[Work item] Copy every line of the entries that has the string "void" in it.

[Data extracted from a collection]
[Start of Attachment]

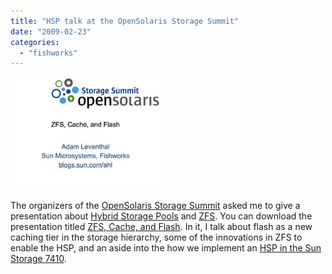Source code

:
 ```yaml
---
title: "HSP talk at the OpenSolaris Storage Summit"
date: "2009-02-23"
categories: 
  - "fishworks"
---
```


[![](images/opensolaris_hsp.jpg)](http://dtrace.org/resources/ahl/opensolaris_hsp.pdf)

The organizers of the [OpenSolaris Storage Summit](http://wikis.sun.com/display/OpenSolaris/OpenSolaris+Storage+Summit+200902) asked me to give a presentation about [Hybrid Storage Pools](http://dtrace.org/blogs/ahl/hybrid_storage_pools_in_cacm) and [ZFS](http://opensolaris.org/os/community/zfs/). You can download the presentation titled [ZFS, Cache, and Flash](http://dtrace.org/resources/ahl/opensolaris_hsp.pdf). In it, I talk about flash as a new caching tier in the storage hierarchy, some of the innovations in ZFS to enable the HSP, and an aside into the how we implement an [HSP in the Sun Storage 7410](http://dtrace.org/blogs/ahl/fishworks_launch).
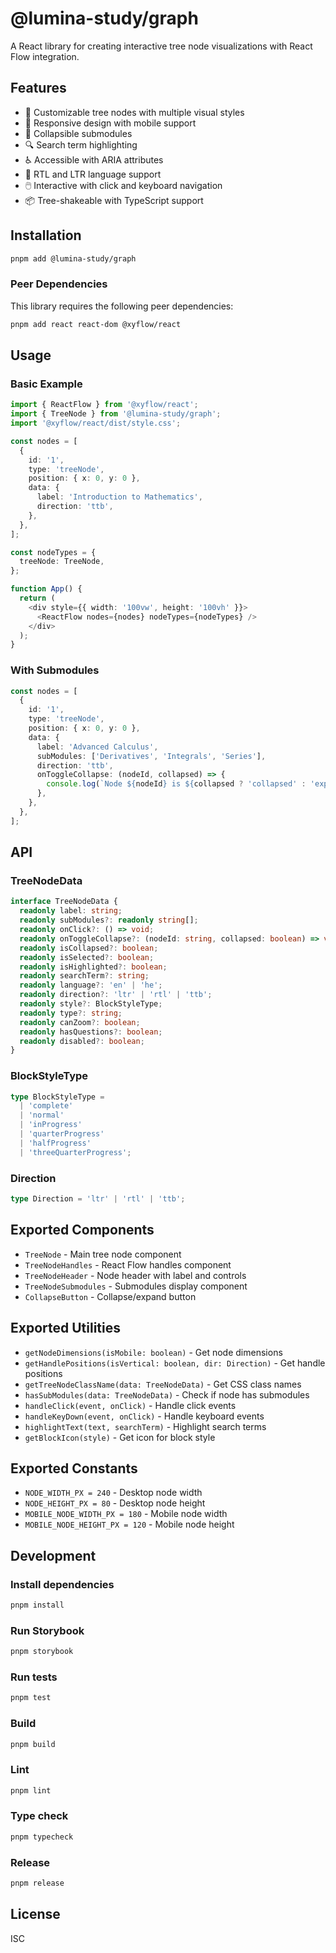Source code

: # @lumina-study/graph

A React library for creating interactive tree node visualizations with React Flow integration.

## Features

- 🎨 Customizable tree nodes with multiple visual styles
- 📱 Responsive design with mobile support
- 🔄 Collapsible submodules
- 🔍 Search term highlighting
- ♿ Accessible with ARIA attributes
- 🎯 RTL and LTR language support
- 🖱️ Interactive with click and keyboard navigation
- 📦 Tree-shakeable with TypeScript support

## Installation

```bash
pnpm add @lumina-study/graph
```

### Peer Dependencies

This library requires the following peer dependencies:

```bash
pnpm add react react-dom @xyflow/react
```

## Usage

### Basic Example

```typescript
import { ReactFlow } from '@xyflow/react';
import { TreeNode } from '@lumina-study/graph';
import '@xyflow/react/dist/style.css';

const nodes = [
  {
    id: '1',
    type: 'treeNode',
    position: { x: 0, y: 0 },
    data: {
      label: 'Introduction to Mathematics',
      direction: 'ttb',
    },
  },
];

const nodeTypes = {
  treeNode: TreeNode,
};

function App() {
  return (
    <div style={{ width: '100vw', height: '100vh' }}>
      <ReactFlow nodes={nodes} nodeTypes={nodeTypes} />
    </div>
  );
}
```

### With Submodules

```typescript
const nodes = [
  {
    id: '1',
    type: 'treeNode',
    position: { x: 0, y: 0 },
    data: {
      label: 'Advanced Calculus',
      subModules: ['Derivatives', 'Integrals', 'Series'],
      direction: 'ttb',
      onToggleCollapse: (nodeId, collapsed) => {
        console.log(`Node ${nodeId} is ${collapsed ? 'collapsed' : 'expanded'}`);
      },
    },
  },
];
```

## API

### TreeNodeData

```typescript
interface TreeNodeData {
  readonly label: string;
  readonly subModules?: readonly string[];
  readonly onClick?: () => void;
  readonly onToggleCollapse?: (nodeId: string, collapsed: boolean) => void;
  readonly isCollapsed?: boolean;
  readonly isSelected?: boolean;
  readonly isHighlighted?: boolean;
  readonly searchTerm?: string;
  readonly language?: 'en' | 'he';
  readonly direction?: 'ltr' | 'rtl' | 'ttb';
  readonly style?: BlockStyleType;
  readonly type?: string;
  readonly canZoom?: boolean;
  readonly hasQuestions?: boolean;
  readonly disabled?: boolean;
}
```

### BlockStyleType

```typescript
type BlockStyleType =
  | 'complete'
  | 'normal'
  | 'inProgress'
  | 'quarterProgress'
  | 'halfProgress'
  | 'threeQuarterProgress';
```

### Direction

```typescript
type Direction = 'ltr' | 'rtl' | 'ttb';
```

## Exported Components

- `TreeNode` - Main tree node component
- `TreeNodeHandles` - React Flow handles component
- `TreeNodeHeader` - Node header with label and controls
- `TreeNodeSubmodules` - Submodules display component
- `CollapseButton` - Collapse/expand button

## Exported Utilities

- `getNodeDimensions(isMobile: boolean)` - Get node dimensions
- `getHandlePositions(isVertical: boolean, dir: Direction)` - Get handle positions
- `getTreeNodeClassName(data: TreeNodeData)` - Get CSS class names
- `hasSubModules(data: TreeNodeData)` - Check if node has submodules
- `handleClick(event, onClick)` - Handle click events
- `handleKeyDown(event, onClick)` - Handle keyboard events
- `highlightText(text, searchTerm)` - Highlight search terms
- `getBlockIcon(style)` - Get icon for block style

## Exported Constants

- `NODE_WIDTH_PX = 240` - Desktop node width
- `NODE_HEIGHT_PX = 80` - Desktop node height
- `MOBILE_NODE_WIDTH_PX = 180` - Mobile node width
- `MOBILE_NODE_HEIGHT_PX = 120` - Mobile node height

## Development

### Install dependencies

```bash
pnpm install
```

### Run Storybook

```bash
pnpm storybook
```

### Run tests

```bash
pnpm test
```

### Build

```bash
pnpm build
```

### Lint

```bash
pnpm lint
```

### Type check

```bash
pnpm typecheck
```

### Release

```bash
pnpm release
```

## License

ISC
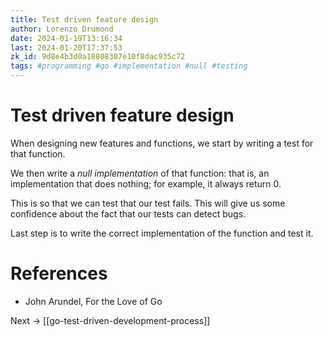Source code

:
 ```yaml
---
title: Test driven feature design
author: Lorenzo Drumond
date: 2024-01-19T13:16:34
last: 2024-01-20T17:37:53
zk_id: 9d8e4b3d0a18808307e10f8dac935c72
tags: #programming #go #implementation #null #testing
---
```



# Test driven feature design
When designing new features and functions, we start by writing a test for that function.

We then write a _null implementation_ of that function: that is, an implementation that does nothing; for example, it always return 0.

This is so that we can test that our test fails. This will give us some confidence about the fact that our tests can detect bugs.

Last step is to write the correct implementation of the function and test it.

# References
- John Arundel, For the Love of Go

Next -> [[go-test-driven-development-process]]
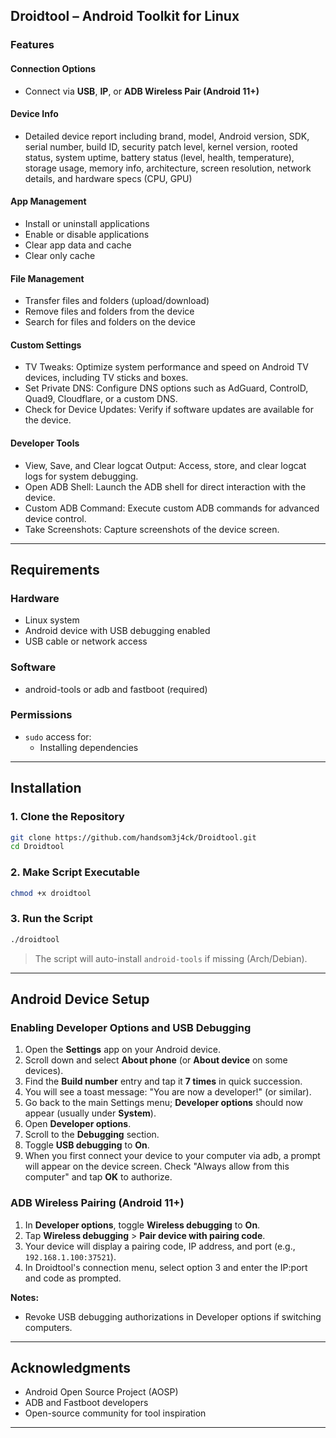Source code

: ## Droidtool – Android Toolkit for Linux

### Features

#### Connection Options

- Connect via **USB**, **IP**, or **ADB Wireless Pair (Android 11+)**

####  Device Info

- Detailed device report including brand, model, Android version, SDK, serial number, build ID, security patch level, kernel version, rooted status, system uptime, battery status (level, health, temperature), storage usage, memory info, architecture, screen resolution, network details, and hardware specs (CPU, GPU)

####  App Management

- Install or uninstall applications
- Enable or disable applications
- Clear app data and cache
- Clear only cache

####  File Management

- Transfer files and folders (upload/download)
- Remove files and folders from the device
- Search for files and folders on the device

####  Custom Settings

- TV Tweaks: Optimize system performance and speed on Android TV devices, including TV sticks and boxes.
- Set Private DNS: Configure DNS options such as AdGuard, ControlD, Quad9, Cloudflare, or a custom DNS.
- Check for Device Updates: Verify if software updates are available for the device.

####  Developer Tools

- View, Save, and Clear logcat Output: Access, store, and clear logcat logs for system debugging.
- Open ADB Shell: Launch the ADB shell for direct interaction with the device.
- Custom ADB Command: Execute custom ADB commands for advanced device control.
- Take Screenshots: Capture screenshots of the device screen.

---

##  Requirements

### Hardware

- Linux system
- Android device with USB debugging enabled
- USB cable or network access

### Software

- android-tools or adb and fastboot (required)

### Permissions

- `sudo` access for:
  - Installing dependencies

---

##  Installation

### 1. Clone the Repository

```bash
git clone https://github.com/handsom3j4ck/Droidtool.git
cd Droidtool
```

### 2. Make Script Executable

```bash
chmod +x droidtool
```

### 3. Run the Script

```bash
./droidtool
```

>  The script will auto-install `android-tools` if missing (Arch/Debian).

---

## Android Device Setup

### Enabling Developer Options and USB Debugging
1. Open the **Settings** app on your Android device.
2. Scroll down and select **About phone** (or **About device** on some devices).
3. Find the **Build number** entry and tap it **7 times** in quick succession.
4. You will see a toast message: "You are now a developer!" (or similar).
5. Go back to the main Settings menu; **Developer options** should now appear (usually under **System**).
6. Open **Developer options**.
7. Scroll to the **Debugging** section.
8. Toggle **USB debugging** to **On**.
9. When you first connect your device to your computer via adb, a prompt will appear on the device screen. Check "Always allow from this computer" and tap **OK** to authorize.

### ADB Wireless Pairing (Android 11+)
1. In **Developer options**, toggle **Wireless debugging** to **On**.
2. Tap **Wireless debugging** > **Pair device with pairing code**.
3. Your device will display a pairing code, IP address, and port (e.g., `192.168.1.100:37521`).
4. In Droidtool's connection menu, select option 3 and enter the IP:port and code as prompted.

**Notes:**
- Revoke USB debugging authorizations in Developer options if switching computers.

---

##  Acknowledgments

- Android Open Source Project (AOSP)
- ADB and Fastboot developers
- Open-source community for tool inspiration

---
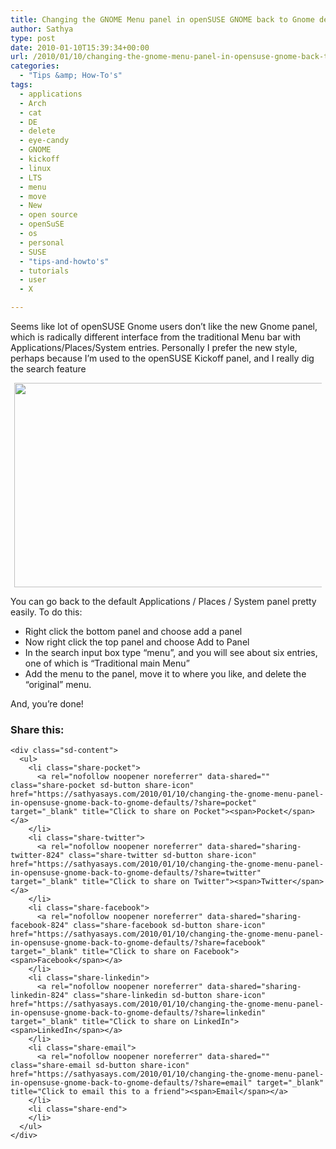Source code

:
 ```yaml
---
title: Changing the GNOME Menu panel in openSUSE GNOME back to Gnome defaults
author: Sathya
type: post
date: 2010-01-10T15:39:34+00:00
url: /2010/01/10/changing-the-gnome-menu-panel-in-opensuse-gnome-back-to-gnome-defaults/
categories:
  - "Tips &amp; How-To's"
tags:
  - applications
  - Arch
  - cat
  - DE
  - delete
  - eye-candy
  - GNOME
  - kickoff
  - linux
  - LTS
  - menu
  - move
  - New
  - open source
  - openSuSE
  - os
  - personal
  - SUSE
  - "tips-and-howto's"
  - tutorials
  - user
  - X

---
```

Seems like lot of openSUSE Gnome users don&#8217;t like the new Gnome panel, which is radically different interface from the traditional Menu bar with Applications/Places/System entries. Personally I prefer the new style, perhaps because I&#8217;m used to the openSUSE Kickoff panel, and I really dig the search feature

<!--more-->

<a id="aptureLink_yMh1BnWwbY" style="margin-top: 0; margin-right: auto; margin-bottom: 0; margin-left: auto; text-align: center; display: block; padding-top: 0px; padding-right: 6px; padding-bottom: 0px; padding-left: 6px;" href="https://i0.wp.com/img245.imageshack.us/img245/694/uploadc.jpg"><img style="border: 0px none currentColor;" src="https://i0.wp.com/img245.imageshack.us/img245/694/uploadc.jpg?resize=509%2C327" alt="" width="509 px" height="327 px" data-recalc-dims="1" /></a>

You can go back to the default Applications / Places / System panel pretty easily. To do this:

  * Right click the bottom panel and choose add a panel
  * Now right click the top panel and choose Add to Panel
  * In the search input box type &#8220;menu&#8221;, and you will see about six entries, one of which is &#8220;Traditional main Menu&#8221;
  * Add the menu to the panel, move it to where you like, and delete the &#8220;original&#8221; menu.

And, you&#8217;re done!

<div class="sharedaddy sd-sharing-enabled">
  <div class="robots-nocontent sd-block sd-social sd-social-icon-text sd-sharing">
    <h3 class="sd-title">
      Share this:
    </h3>
    
    <div class="sd-content">
      <ul>
        <li class="share-pocket">
          <a rel="nofollow noopener noreferrer" data-shared="" class="share-pocket sd-button share-icon" href="https://sathyasays.com/2010/01/10/changing-the-gnome-menu-panel-in-opensuse-gnome-back-to-gnome-defaults/?share=pocket" target="_blank" title="Click to share on Pocket"><span>Pocket</span></a>
        </li>
        <li class="share-twitter">
          <a rel="nofollow noopener noreferrer" data-shared="sharing-twitter-824" class="share-twitter sd-button share-icon" href="https://sathyasays.com/2010/01/10/changing-the-gnome-menu-panel-in-opensuse-gnome-back-to-gnome-defaults/?share=twitter" target="_blank" title="Click to share on Twitter"><span>Twitter</span></a>
        </li>
        <li class="share-facebook">
          <a rel="nofollow noopener noreferrer" data-shared="sharing-facebook-824" class="share-facebook sd-button share-icon" href="https://sathyasays.com/2010/01/10/changing-the-gnome-menu-panel-in-opensuse-gnome-back-to-gnome-defaults/?share=facebook" target="_blank" title="Click to share on Facebook"><span>Facebook</span></a>
        </li>
        <li class="share-linkedin">
          <a rel="nofollow noopener noreferrer" data-shared="sharing-linkedin-824" class="share-linkedin sd-button share-icon" href="https://sathyasays.com/2010/01/10/changing-the-gnome-menu-panel-in-opensuse-gnome-back-to-gnome-defaults/?share=linkedin" target="_blank" title="Click to share on LinkedIn"><span>LinkedIn</span></a>
        </li>
        <li class="share-email">
          <a rel="nofollow noopener noreferrer" data-shared="" class="share-email sd-button share-icon" href="https://sathyasays.com/2010/01/10/changing-the-gnome-menu-panel-in-opensuse-gnome-back-to-gnome-defaults/?share=email" target="_blank" title="Click to email this to a friend"><span>Email</span></a>
        </li>
        <li class="share-end">
        </li>
      </ul>
    </div>
  </div>
</div>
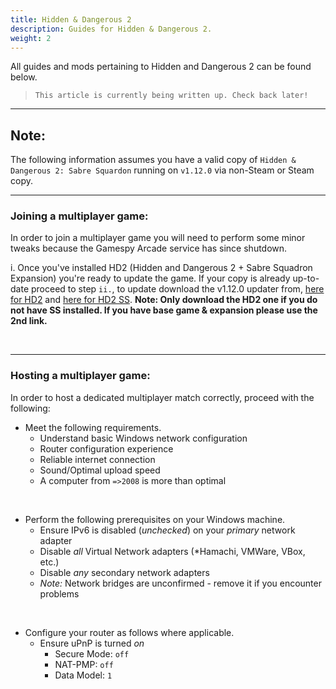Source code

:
 ```yaml
---
title: Hidden & Dangerous 2
description: Guides for Hidden & Dangerous 2.
weight: 2
---
```


All guides and mods pertaining to Hidden and Dangerous 2 can be found below.

> `This article is currently being written up. Check back later!`

---

## Note:

The following information assumes you have a valid copy of `Hidden & Dangerous 2: Sabre Squardon` running on `v1.12.0` via non-Steam or Steam copy.

---

### Joining a multiplayer game:

In order to join a multiplayer game you will need to perform some minor tweaks because the Gamespy Arcade service has since shutdown. 

i. Once you've installed HD2 (Hidden and Dangerous 2 + Sabre Squadron Expansion) you're ready to update the game. If your copy is already up-to-date proceed to step `ii.`, to update download the v1.12.0 updater from, [here for HD2](https://drive.google.com/file/d/0B9_MKSPcFp3QeTZLMl9lazZUaGs/view?usp=sharing&resourcekey=0-lLkengrSEpu8kSexuRY-xg) and [here for HD2 SS](https://drive.google.com/file/d/0B9_MKSPcFp3QQWIzLVRiTWFRR0U/view?usp=sharing&resourcekey=0-ZKHCRoGCoNGy97CsOBjrEg). <b>Note: Only download the HD2 one if you do not have SS installed. If you have base game & expansion please use the 2nd link.</b>

<br/>

---

### Hosting a multiplayer game:

In order to host a dedicated multiplayer match correctly, proceed with the following:
- Meet the following requirements.
	- Understand basic Windows network configuration
	- Router configuration experience
	- Reliable internet connection
	- Sound/Optimal upload speed
	- A computer from `=>2008` is more than optimal

<br/>

- Perform the following prerequisites on your Windows machine.
	- Ensure IPv6 is disabled (*unchecked*) on your *primary* network adapter
	- Disable *all* Virtual Network adapters (*Hamachi, VMWare, VBox, etc.)
	- Disable *any* secondary network adapters
	- *Note:* Network bridges are unconfirmed - remove it if you encounter problems

<br/>

- Configure your router as follows where applicable.
	- Ensure uPnP is turned *on*
		- Secure Mode: `off`
		- NAT-PMP: `off`
		- Data Model: `1`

[End of Attachment]

[Response to this exercise]
  readonly onClick?: () => void;
  readonly onToggleCollapse?: (nodeId: string, collapsed: boolean) => void;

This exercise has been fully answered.